[[ Input data, beginning ]]

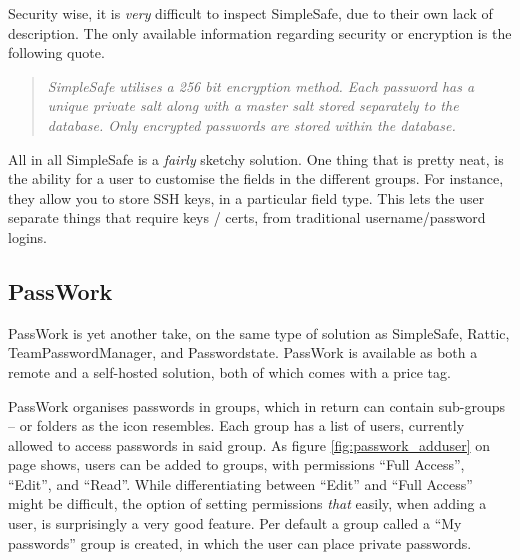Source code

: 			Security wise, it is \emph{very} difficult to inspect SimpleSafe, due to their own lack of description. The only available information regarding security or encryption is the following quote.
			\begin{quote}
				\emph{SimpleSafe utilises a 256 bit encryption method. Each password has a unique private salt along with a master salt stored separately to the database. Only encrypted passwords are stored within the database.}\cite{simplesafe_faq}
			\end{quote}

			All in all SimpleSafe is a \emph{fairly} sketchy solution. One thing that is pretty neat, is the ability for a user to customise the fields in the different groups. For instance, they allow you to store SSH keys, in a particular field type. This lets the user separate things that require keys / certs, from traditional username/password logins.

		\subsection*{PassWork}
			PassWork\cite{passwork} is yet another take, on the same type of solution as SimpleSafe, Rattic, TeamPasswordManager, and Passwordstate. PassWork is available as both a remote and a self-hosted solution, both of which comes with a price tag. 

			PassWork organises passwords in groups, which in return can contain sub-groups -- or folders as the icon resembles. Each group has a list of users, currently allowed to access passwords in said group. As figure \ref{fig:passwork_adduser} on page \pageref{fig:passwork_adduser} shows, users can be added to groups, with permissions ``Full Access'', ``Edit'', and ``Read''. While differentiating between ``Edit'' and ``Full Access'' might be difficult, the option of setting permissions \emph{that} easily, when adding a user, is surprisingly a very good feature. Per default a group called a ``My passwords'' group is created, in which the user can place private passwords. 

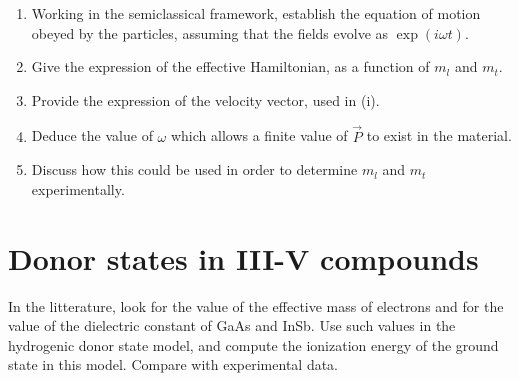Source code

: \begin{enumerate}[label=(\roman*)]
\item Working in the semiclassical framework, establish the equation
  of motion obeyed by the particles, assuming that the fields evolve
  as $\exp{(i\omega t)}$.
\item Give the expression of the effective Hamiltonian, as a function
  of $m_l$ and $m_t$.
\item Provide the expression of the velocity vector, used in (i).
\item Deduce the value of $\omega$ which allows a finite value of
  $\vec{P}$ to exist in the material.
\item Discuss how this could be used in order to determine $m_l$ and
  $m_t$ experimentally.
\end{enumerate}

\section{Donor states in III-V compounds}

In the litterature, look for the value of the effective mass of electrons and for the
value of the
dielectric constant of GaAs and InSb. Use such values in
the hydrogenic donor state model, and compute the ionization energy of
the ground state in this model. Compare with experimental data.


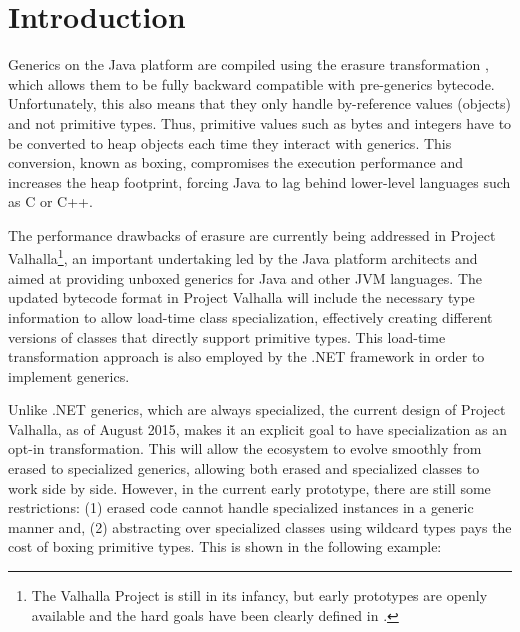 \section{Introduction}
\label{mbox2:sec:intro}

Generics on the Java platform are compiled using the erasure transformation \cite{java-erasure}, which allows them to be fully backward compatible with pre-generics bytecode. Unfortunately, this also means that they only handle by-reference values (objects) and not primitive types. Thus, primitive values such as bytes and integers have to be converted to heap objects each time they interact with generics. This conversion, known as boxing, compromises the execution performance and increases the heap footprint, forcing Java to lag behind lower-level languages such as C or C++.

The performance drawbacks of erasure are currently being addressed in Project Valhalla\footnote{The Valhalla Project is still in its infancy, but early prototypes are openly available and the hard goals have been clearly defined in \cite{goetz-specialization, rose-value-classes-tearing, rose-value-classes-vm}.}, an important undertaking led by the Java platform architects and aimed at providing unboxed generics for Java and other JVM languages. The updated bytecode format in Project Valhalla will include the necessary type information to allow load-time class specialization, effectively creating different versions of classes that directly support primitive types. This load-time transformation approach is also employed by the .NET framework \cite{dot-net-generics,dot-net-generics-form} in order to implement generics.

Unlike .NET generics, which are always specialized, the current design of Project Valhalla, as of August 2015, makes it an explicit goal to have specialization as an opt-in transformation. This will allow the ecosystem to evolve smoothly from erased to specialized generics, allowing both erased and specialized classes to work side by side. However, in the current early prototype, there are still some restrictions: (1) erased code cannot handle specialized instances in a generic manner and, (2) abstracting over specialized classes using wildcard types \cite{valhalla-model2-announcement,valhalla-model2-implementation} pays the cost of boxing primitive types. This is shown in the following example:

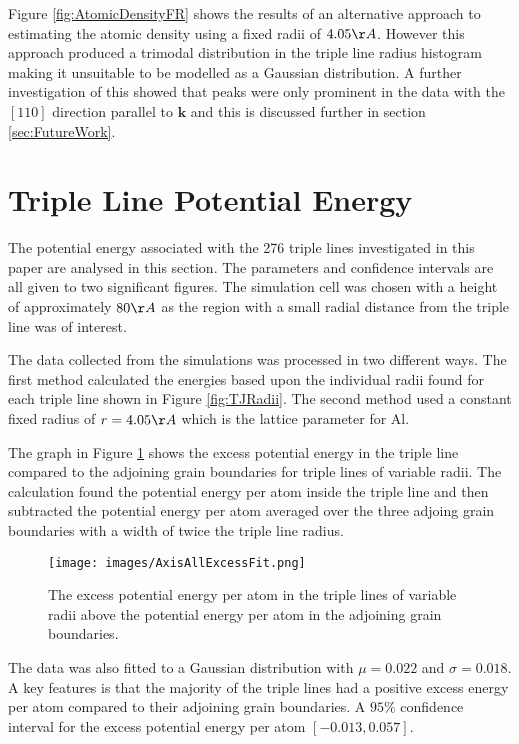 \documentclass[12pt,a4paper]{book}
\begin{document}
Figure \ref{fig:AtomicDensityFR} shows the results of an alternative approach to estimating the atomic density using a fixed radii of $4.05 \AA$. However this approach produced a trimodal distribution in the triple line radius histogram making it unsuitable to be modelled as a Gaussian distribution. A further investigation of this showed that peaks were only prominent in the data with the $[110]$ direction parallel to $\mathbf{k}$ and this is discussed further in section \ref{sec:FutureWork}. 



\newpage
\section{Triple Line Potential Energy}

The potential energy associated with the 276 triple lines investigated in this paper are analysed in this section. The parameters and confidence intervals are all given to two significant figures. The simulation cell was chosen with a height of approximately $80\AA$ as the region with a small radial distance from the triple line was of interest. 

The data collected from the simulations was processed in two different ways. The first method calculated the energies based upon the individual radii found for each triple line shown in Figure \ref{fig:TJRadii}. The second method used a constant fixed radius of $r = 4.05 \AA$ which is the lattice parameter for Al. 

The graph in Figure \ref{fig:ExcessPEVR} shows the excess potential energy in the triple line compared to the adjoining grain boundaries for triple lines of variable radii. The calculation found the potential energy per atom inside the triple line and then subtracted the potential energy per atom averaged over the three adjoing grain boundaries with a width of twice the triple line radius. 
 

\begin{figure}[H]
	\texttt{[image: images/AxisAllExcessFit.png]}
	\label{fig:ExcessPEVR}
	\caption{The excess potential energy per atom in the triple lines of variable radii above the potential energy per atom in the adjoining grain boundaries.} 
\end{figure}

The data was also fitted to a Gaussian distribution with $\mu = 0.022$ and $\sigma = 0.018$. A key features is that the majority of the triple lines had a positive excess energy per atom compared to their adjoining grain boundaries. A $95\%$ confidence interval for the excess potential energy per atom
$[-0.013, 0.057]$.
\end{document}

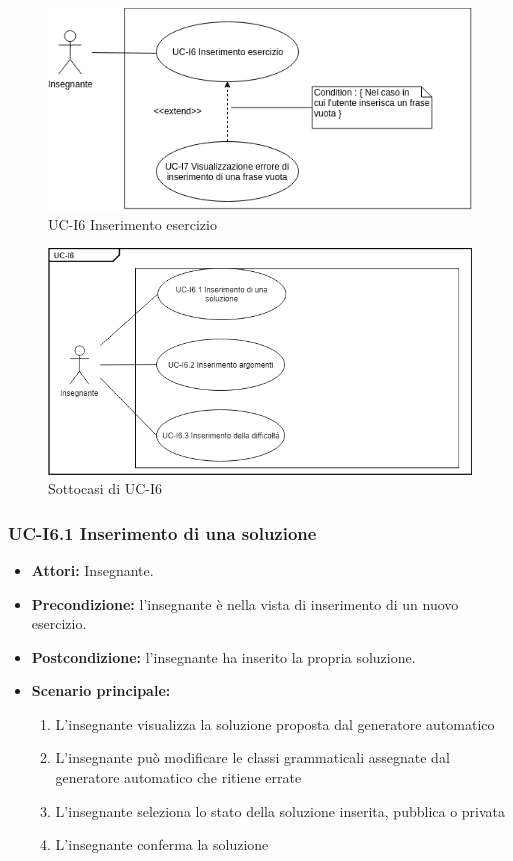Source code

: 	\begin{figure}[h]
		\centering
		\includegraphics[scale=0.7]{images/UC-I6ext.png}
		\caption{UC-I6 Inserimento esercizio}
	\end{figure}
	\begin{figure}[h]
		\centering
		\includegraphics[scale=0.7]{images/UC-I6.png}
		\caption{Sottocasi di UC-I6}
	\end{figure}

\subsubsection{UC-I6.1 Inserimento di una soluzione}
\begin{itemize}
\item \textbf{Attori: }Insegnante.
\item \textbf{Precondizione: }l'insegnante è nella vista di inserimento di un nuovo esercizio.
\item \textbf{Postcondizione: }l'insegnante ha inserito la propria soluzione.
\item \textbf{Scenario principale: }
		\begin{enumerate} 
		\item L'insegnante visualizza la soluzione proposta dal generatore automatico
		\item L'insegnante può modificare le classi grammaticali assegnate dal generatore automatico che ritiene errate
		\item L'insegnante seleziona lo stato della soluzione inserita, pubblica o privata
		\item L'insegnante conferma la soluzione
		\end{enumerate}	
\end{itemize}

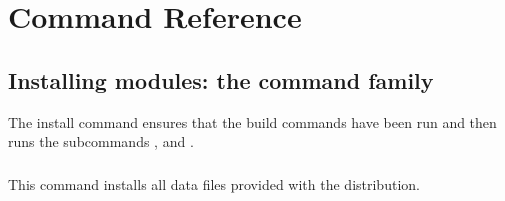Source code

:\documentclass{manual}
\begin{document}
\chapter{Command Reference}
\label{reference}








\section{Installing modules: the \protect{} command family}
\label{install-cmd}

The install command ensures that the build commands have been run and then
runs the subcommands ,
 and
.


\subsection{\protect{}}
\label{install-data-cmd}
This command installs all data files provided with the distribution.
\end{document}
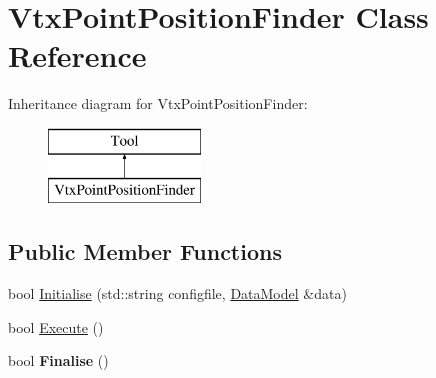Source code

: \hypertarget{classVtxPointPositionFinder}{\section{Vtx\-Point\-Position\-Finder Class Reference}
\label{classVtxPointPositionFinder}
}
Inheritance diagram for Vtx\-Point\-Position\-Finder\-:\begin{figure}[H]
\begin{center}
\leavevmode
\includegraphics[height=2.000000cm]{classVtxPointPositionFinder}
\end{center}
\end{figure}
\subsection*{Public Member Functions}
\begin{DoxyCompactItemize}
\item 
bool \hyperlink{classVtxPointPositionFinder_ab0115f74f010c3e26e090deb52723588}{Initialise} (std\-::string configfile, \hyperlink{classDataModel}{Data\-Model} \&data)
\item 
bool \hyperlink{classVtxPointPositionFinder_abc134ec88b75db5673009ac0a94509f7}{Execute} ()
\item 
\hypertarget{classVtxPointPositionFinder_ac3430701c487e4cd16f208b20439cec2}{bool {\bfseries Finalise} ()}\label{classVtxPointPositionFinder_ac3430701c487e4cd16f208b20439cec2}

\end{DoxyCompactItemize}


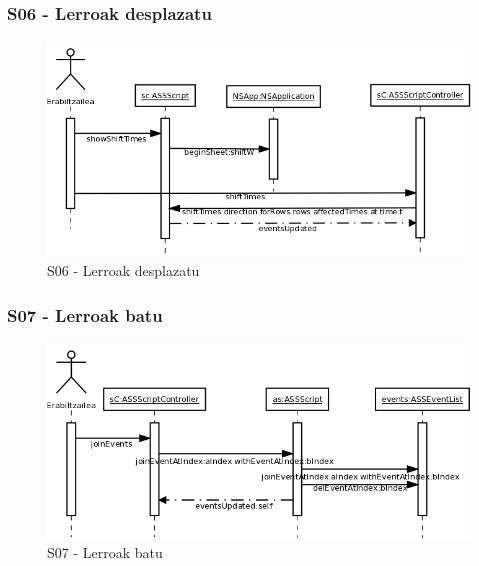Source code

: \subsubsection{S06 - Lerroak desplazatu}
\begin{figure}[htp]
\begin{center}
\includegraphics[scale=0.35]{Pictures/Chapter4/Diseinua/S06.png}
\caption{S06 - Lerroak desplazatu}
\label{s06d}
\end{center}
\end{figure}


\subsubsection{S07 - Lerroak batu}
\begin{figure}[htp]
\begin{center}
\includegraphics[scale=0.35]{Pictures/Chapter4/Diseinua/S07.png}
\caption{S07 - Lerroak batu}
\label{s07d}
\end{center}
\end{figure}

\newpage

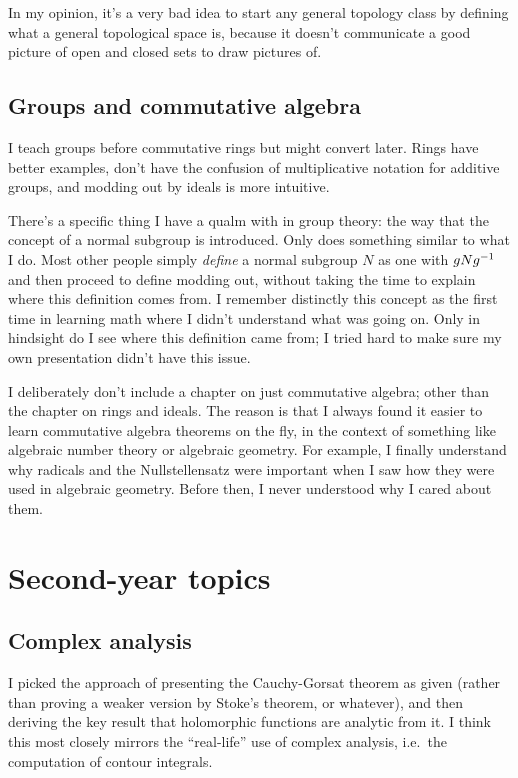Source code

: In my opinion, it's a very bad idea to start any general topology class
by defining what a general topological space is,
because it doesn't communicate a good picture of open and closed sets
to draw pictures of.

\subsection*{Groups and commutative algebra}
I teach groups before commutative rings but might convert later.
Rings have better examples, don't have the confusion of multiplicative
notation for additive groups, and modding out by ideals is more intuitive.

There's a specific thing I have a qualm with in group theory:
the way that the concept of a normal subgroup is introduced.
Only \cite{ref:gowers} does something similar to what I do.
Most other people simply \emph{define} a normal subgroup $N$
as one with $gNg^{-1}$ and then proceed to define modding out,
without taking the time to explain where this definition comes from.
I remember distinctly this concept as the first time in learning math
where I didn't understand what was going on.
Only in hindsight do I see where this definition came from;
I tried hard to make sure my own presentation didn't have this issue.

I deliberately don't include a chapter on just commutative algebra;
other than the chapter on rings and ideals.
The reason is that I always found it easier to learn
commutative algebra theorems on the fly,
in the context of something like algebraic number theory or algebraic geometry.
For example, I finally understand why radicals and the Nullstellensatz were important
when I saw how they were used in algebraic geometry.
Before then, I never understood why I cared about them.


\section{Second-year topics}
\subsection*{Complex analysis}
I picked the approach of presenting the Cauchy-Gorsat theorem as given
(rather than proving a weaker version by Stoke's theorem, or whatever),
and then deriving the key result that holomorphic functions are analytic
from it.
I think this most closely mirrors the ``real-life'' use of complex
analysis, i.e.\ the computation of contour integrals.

[[ Input data, end ]]

Exercise requirements:
Please state how many lines of the material contain the word "automatico", giving the number alone.

Result for this exercise:
2